In many applications, the hardware accelerator may handle proprietary or sensitive data, which requires strong security protection. For example, ML algorithms typically require the collection, storage, and processing of large amounts of personal data and potentially private data from users to train models. Furthermore, because of its high computational demands, training and reasoning are typically performed on remote servers, rather than on client devices such as smartphones, which means that private data and ML models may be exposed if the server is corrupted or malicious.

One promising approach to provide strong confidentiality and integrity assurance in an untrusted environment is to create a hardware protected Trusted Execution Environment (TEE). Encryption protection of off-chip memory is one basic technique to implement a hardware-protected TEE. In conventional secure processor designs, off-chip memory protection is a major source of performance overhead.

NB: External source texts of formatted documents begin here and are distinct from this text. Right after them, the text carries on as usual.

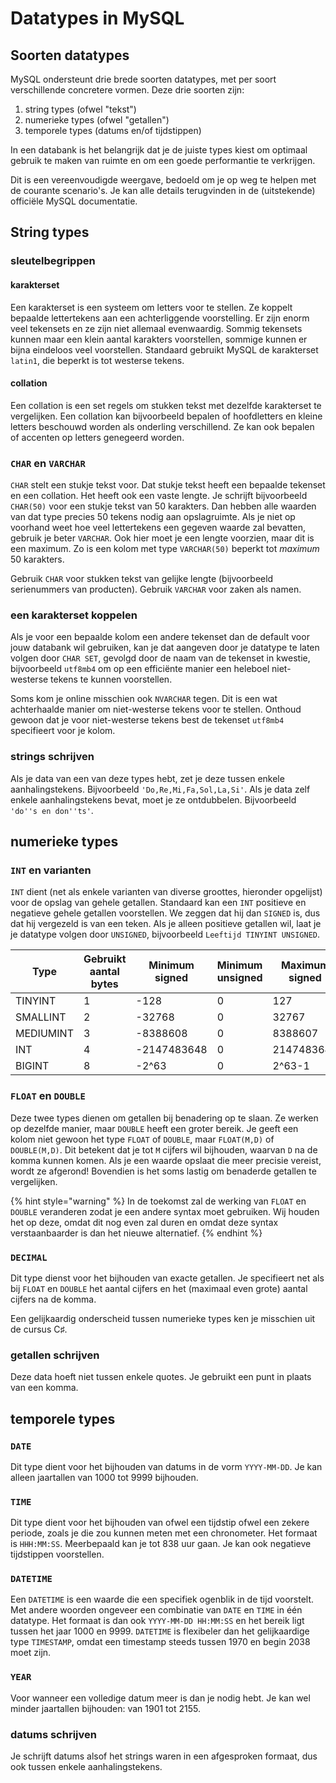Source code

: # Datatypes in MySQL

## Soorten datatypes
MySQL ondersteunt drie brede soorten datatypes, met per soort verschillende concretere vormen. Deze drie soorten zijn:

1. string types (ofwel "tekst")
2. numerieke types (ofwel "getallen")
3. temporele types (datums en/of tijdstippen)

In een databank is het belangrijk dat je de juiste types kiest om optimaal gebruik te maken van ruimte en om een goede performantie te verkrijgen.

Dit is een vereenvoudigde weergave, bedoeld om je op weg te helpen met de courante scenario's. Je kan alle details terugvinden in de (uitstekende) officiële MySQL documentatie.

## String types

### sleutelbegrippen

#### karakterset
Een karakterset is een systeem om letters voor te stellen. Ze koppelt bepaalde lettertekens aan een achterliggende voorstelling. Er zijn enorm veel tekensets en ze zijn niet allemaal evenwaardig. Sommig tekensets kunnen maar een klein aantal karakters voorstellen, sommige kunnen er bijna eindeloos veel voorstellen. Standaard gebruikt MySQL de karakterset `latin1`, die beperkt is tot westerse tekens.

#### collation
Een collation is een set regels om stukken tekst met dezelfde karakterset te vergelijken. Een collation kan bijvoorbeeld bepalen of hoofdletters en kleine letters beschouwd worden als onderling verschillend. Ze kan ook bepalen of accenten op letters genegeerd worden.

### `CHAR` en `VARCHAR`
`CHAR` stelt een stukje tekst voor. Dat stukje tekst heeft een bepaalde tekenset en een collation. Het heeft ook een vaste lengte. Je schrijft bijvoorbeeld `CHAR(50)` voor een stukje tekst van 50 karakters. Dan hebben alle waarden van dat type precies 50 tekens nodig aan opslagruimte. Als je niet op voorhand weet hoe veel lettertekens een gegeven waarde zal bevatten, gebruik je beter `VARCHAR`. Ook hier moet je een lengte voorzien, maar dit is een maximum. Zo is een kolom met type `VARCHAR(50)` beperkt tot *maximum* 50 karakters.

Gebruik `CHAR` voor stukken tekst van gelijke lengte (bijvoorbeeld serienummers van producten). Gebruik `VARCHAR` voor zaken als namen.

### een karakterset koppelen
Als je voor een bepaalde kolom een andere tekenset dan de default voor jouw databank wil gebruiken, kan je dat aangeven door je datatype te laten volgen door `CHAR SET`, gevolgd door de naam van de tekenset in kwestie, bijvoorbeeld `utf8mb4` om op een efficiënte manier een heleboel niet-westerse tekens te kunnen voorstellen.

Soms kom je online misschien ook `NVARCHAR` tegen. Dit is een wat achterhaalde manier om niet-westerse tekens voor te stellen. Onthoud gewoon dat je voor niet-westerse tekens best de tekenset `utf8mb4` specifieert voor je kolom.

### strings schrijven
Als je data van een van deze types hebt, zet je deze tussen enkele aanhalingstekens. Bijvoorbeeld `'Do,Re,Mi,Fa,Sol,La,Si'`. Als je data zelf enkele aanhalingstekens bevat, moet je ze ontdubbelen. Bijvoorbeeld `'do''s en don''ts'`.

## numerieke types

### `INT` en varianten
`INT` dient (net als enkele varianten van diverse groottes, hieronder opgelijst) voor de opslag van gehele getallen. Standaard kan een `INT` positieve en negatieve gehele getallen voorstellen. We zeggen dat hij dan `SIGNED` is, dus dat hij vergezeld is van een teken. Als je alleen positieve getallen wil, laat je je datatype volgen door `UNSIGNED`, bijvoorbeeld `Leeftijd TINYINT UNSIGNED`.

| Type      | Gebruikt aantal bytes | Minimum signed | Minimum unsigned | Maximum signed | Maximum unsigned |
|-----------|-----------------------|----------------|------------------|----------------|------------------|
| TINYINT   | 1                     | -128           | 0                | 127            | 255              |
| SMALLINT  | 2                     | -32768         | 0                | 32767          | 65535            |
| MEDIUMINT | 3                     | -8388608       | 0                | 8388607        | 16777215         |
| INT       | 4                     | -2147483648    | 0                | 2147483647     | 4294967295       |
| BIGINT    | 8                     | -2^63          | 0                | 2^63-1         | 2^64-1           |

### `FLOAT` en `DOUBLE`
Deze twee types dienen om getallen bij benadering op te slaan. Ze werken op dezelfde manier, maar `DOUBLE` heeft een groter bereik. Je geeft een kolom niet gewoon het type `FLOAT` of `DOUBLE`, maar `FLOAT(M,D)` of `DOUBLE(M,D)`. Dit betekent dat je tot `M` cijfers wil bijhouden, waarvan `D` na de komma kunnen komen. Als je een waarde opslaat die meer precisie vereist, wordt ze afgerond! Bovendien is het soms lastig om benaderde getallen te vergelijken.

{% hint style="warning" %}
In de toekomst zal de werking van `FLOAT` en `DOUBLE` veranderen zodat je een andere syntax moet gebruiken. Wij houden het op deze, omdat dit nog even zal duren en omdat deze syntax verstaanbaarder is dan het nieuwe alternatief.
{% endhint %}

### `DECIMAL`
Dit type dienst voor het bijhouden van exacte getallen. Je specifieert net als bij `FLOAT` en `DOUBLE` het aantal cijfers en het (maximaal even grote) aantal cijfers na de komma.

Een gelijkaardig onderscheid tussen numerieke types ken je misschien uit de cursus C♯. 

### getallen schrijven
Deze data hoeft niet tussen enkele quotes. Je gebruikt een punt in plaats van een komma.

## temporele types

### `DATE`
Dit type dient voor het bijhouden van datums in de vorm `YYYY-MM-DD`. Je kan alleen jaartallen van 1000 tot 9999 bijhouden.

### `TIME`
Dit type dient voor het bijhouden van ofwel een tijdstip ofwel een zekere periode, zoals je die zou kunnen meten met een chronometer. Het formaat is `HHH:MM:SS`. Meerbepaald kan je tot 838 uur gaan. Je kan ook negatieve tijdstippen voorstellen.

### `DATETIME`
Een `DATETIME` is een waarde die een specifiek ogenblik in de tijd voorstelt. Met andere woorden ongeveer een combinatie van `DATE` en `TIME` in één datatype. Het formaat is dan ook `YYYY-MM-DD HH:MM:SS` en het bereik ligt tussen het jaar 1000 en 9999. `DATETIME` is flexibeler dan het gelijkaardige type `TIMESTAMP`, omdat een timestamp steeds tussen 1970 en begin 2038 moet zijn.

### `YEAR`
Voor wanneer een volledige datum meer is dan je nodig hebt. Je kan wel minder jaartallen bijhouden: van 1901 tot 2155.

### datums schrijven
Je schrijft datums alsof het strings waren in een afgesproken formaat, dus ook tussen enkele aanhalingstekens.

For general purpose processors, memory protection schemes need to be able to handle any sequence of memory accesses to arbitrary memory locations, and memory accesses are typically protected at cache block granularity. In a secure processor, the decryption delay is hidden using a counter encryption mode, where the counter value is typically a combination of a memory address and a Version Number (VN). The version number is stored in memory and incremented each time an encrypted block is written. To protect the integrity of off-chip memory, a Message Authentication Code (MAC) needs to be appended to each cache block in memory. Furthermore, because VNs cannot be stored entirely on-chip, must be stored in external storage, their integrity also needs to be protected. For this reason, the traditional scheme builds a Merkle Tree structure, reducing the integrity assurance of all VNs to the root node. By placing the root node on the chip and reconstructing the tree at access time and comparing with the root node stored on the chip, if the same, the VN is considered as not tampered, and the integrity is ensured.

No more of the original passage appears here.